Re-Turning To God, Therefore Myself
I’ve learned to trust the process. What process you ask? The process of recovery over the past 19 years of sobriety. Most importantly, through all of my learning, the process has earned that trust. This may sound like I’m restating the same thing or oversimplifying, but I’m not. The 12 step program is a design for living that brought me home to God and myself. It shows me how to live life, love life and thrive if I am willing. I can think of a lot of institutions, philosophies, and organizations whose processes are predicated on fear, control, obedience and dominance.
I bring this up is because I forget to trust the process, a lot. I have a disease that is mental, physical and spiritual. A disease that wants me dead, no matter if it’s a mental, spiritual or physical death. There is a sentence in the AA Big Book that says, “Remember, we deal with alcohol, cunning, baffling and powerful.” An old-timer, a dear, dear friend who has over 25 years of sobriety is fond of pointing out that the most important word in that sentence is Remember. This is because we forget so easily who and what is essential and paramount in keeping us alive. That is God and recovery. This means I am either in God’s Will or Self-Will, no in betweens.
When I am in self-will, I am all about trying to plan, control, manipulate while worrying, doubting and giving in to fear. The more I can’t figure out a plan, a course of action or a solution, the more afraid I become. I feel worse and worse about not figuring things out, I get tired of talking to my friends, my spiritual advisor, and my therapist about it, or I become afraid that they are tired of hearing about it from me.
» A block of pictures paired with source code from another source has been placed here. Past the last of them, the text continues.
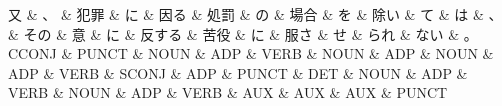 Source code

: \documentclass[tikz,border=5pt]{standalone}
\begin{document}
\normalsize
\begin{dependency}[edge unit distance=12.0pt]
    \begin{deptext}[column sep=1em]
        又 \& 、 \& 犯罪 \& に \& 因る \& 処罰 \& の \& 場合 \& を \& 除い \& て \& は \& 、 \& その \& 意 \& に \& 反する \& 苦役 \& に \& 服さ \& せ \& られ \& ない \& 。\\
        CCONJ \& PUNCT \& NOUN \& ADP \& VERB \& NOUN \& ADP \& NOUN \& ADP \& VERB \& SCONJ \& ADP \& PUNCT \& DET \& NOUN \& ADP \& VERB \& NOUN \& ADP \& VERB \& AUX \& AUX \& AUX \& PUNCT\\
    \end{deptext}
\end{dependency}
\end{document}

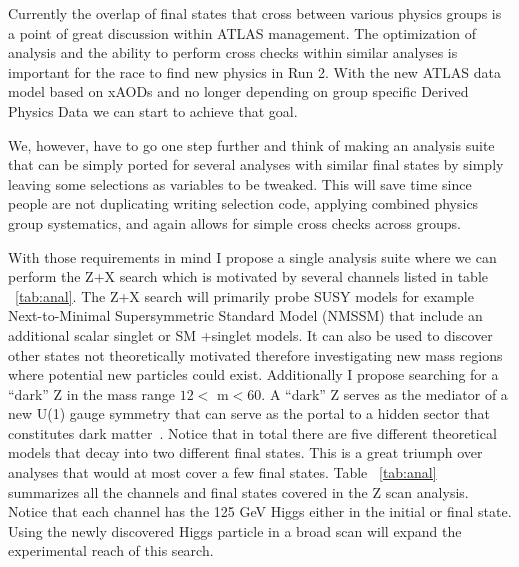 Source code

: Currently the overlap of final states that cross between various physics groups is a point of great discussion within ATLAS management.  The optimization of analysis and the ability to perform 
cross checks within similar analyses is important for the race to find new physics in Run 2.  With the new ATLAS data model based on xAODs and no longer depending on group specific Derived Physics Data we can start to achieve that goal.

We, however, have to go one step further and think of making an analysis suite that can be simply ported for several analyses with similar final states by simply leaving some selections as variables to 
be tweaked.  This will save time since people are not duplicating writing selection code, applying combined physics group systematics,  and again allows for simple cross checks across groups.  

With those requirements in mind I propose a single analysis suite where we can perform the Z+X search which is motivated by several channels listed in table ~\ref{tab:anal}.
The Z+X search will primarily probe SUSY models for example Next-to-Minimal Supersymmetric Standard Model (NMSSM) that include an additional scalar singlet or SM +singlet models.  It can also be used to discover other states not theoretically motivated therefore investigating new mass regions where potential new particles could exist.
Additionally I propose searching for a ``dark'' Z in the mass range $12<$ m$<60$. A ``dark'' Z serves as the mediator of a new U(1) gauge symmetry that can serve as the portal to a hidden sector that constitutes dark matter~\cite{zdark}. 
Notice that in total there are five different theoretical models that decay into two different final states.  This is a great triumph over analyses that would at most cover a few final states.
Table ~\ref{tab:anal} summarizes all the channels and final states covered in the Z scan analysis.  Notice that each channel has the 125 GeV Higgs either in the initial or final state. 
Using the newly discovered Higgs particle in a broad scan will expand the experimental reach of this search.

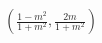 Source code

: \documentclass[preview]{standalone}
\begin{document}
\begin{align*}
\left( \frac{1-m^{2}}{1+m^{2}},\frac{2m}{1+m^{2}} \right)
\end{align*}
\end{document}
I isolate, I become more discouraged and depressed. These days, I don’t usually allow myself to slide too far down the dark, demoralizing version of the rabbit hole. That is also a bonus of trusting the process over the years, I catch myself and recover from the slide much quicker. And Of course, it’s not me that does it.
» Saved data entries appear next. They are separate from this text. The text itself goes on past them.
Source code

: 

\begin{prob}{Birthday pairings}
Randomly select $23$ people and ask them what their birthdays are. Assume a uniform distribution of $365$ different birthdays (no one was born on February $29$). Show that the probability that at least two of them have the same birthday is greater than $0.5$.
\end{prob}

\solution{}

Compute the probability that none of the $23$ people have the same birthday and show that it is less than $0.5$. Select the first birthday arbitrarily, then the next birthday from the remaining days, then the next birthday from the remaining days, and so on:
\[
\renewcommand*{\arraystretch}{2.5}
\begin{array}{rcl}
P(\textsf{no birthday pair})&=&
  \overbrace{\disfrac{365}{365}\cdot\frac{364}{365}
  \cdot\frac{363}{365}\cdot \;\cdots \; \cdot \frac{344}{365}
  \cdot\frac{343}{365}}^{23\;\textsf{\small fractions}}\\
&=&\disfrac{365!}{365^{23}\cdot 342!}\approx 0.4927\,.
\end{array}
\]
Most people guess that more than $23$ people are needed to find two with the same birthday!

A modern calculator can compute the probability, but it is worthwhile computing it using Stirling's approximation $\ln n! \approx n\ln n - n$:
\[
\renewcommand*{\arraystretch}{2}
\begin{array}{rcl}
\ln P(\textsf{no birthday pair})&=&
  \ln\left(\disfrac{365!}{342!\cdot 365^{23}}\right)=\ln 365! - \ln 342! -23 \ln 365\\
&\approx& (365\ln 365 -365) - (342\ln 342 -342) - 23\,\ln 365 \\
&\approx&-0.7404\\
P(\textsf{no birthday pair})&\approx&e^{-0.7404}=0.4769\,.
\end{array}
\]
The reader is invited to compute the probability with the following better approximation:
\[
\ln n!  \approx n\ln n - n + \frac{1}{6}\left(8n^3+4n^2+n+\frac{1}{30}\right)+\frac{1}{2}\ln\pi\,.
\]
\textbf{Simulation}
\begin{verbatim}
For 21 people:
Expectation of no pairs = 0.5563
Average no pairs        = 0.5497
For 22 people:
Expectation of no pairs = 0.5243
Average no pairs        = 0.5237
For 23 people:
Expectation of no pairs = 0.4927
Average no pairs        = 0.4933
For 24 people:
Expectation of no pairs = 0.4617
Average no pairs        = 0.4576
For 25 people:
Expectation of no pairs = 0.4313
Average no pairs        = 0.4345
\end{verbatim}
I start to reach out to my friends, my spiritual advisor, and my therapist. They are the ones who help me backtrack to discover where I went off course. It’s always the same. I stopped praying and meditating in the morning. I stopped talking and listening to God. Which is something so basic, how could I forget? Always when I re-turn to God is when I am able to return to myself. The self that is God-centered, who asks for God’s Will in all things and the power to carry that out. The difference then, when I am in God’s Will is that solutions come to me. Or they’ve been there all along and I’ve been looking everywhere else. The thing I’ve worried over, planned over and stressed over is hashed out and processed with my kick-ass therapist. The answer when it comes feels warm and right. A solution that’s been in place from the beginning, but my head and my fear got in the way.
Re-turning to God is a path which leads straight through the heart to me. I’m going to become a certified yoga teacher this summer and maybe, just maybe if it’s God’s will, I will be in Bali for my 50th birthday next year on a yoga retreat.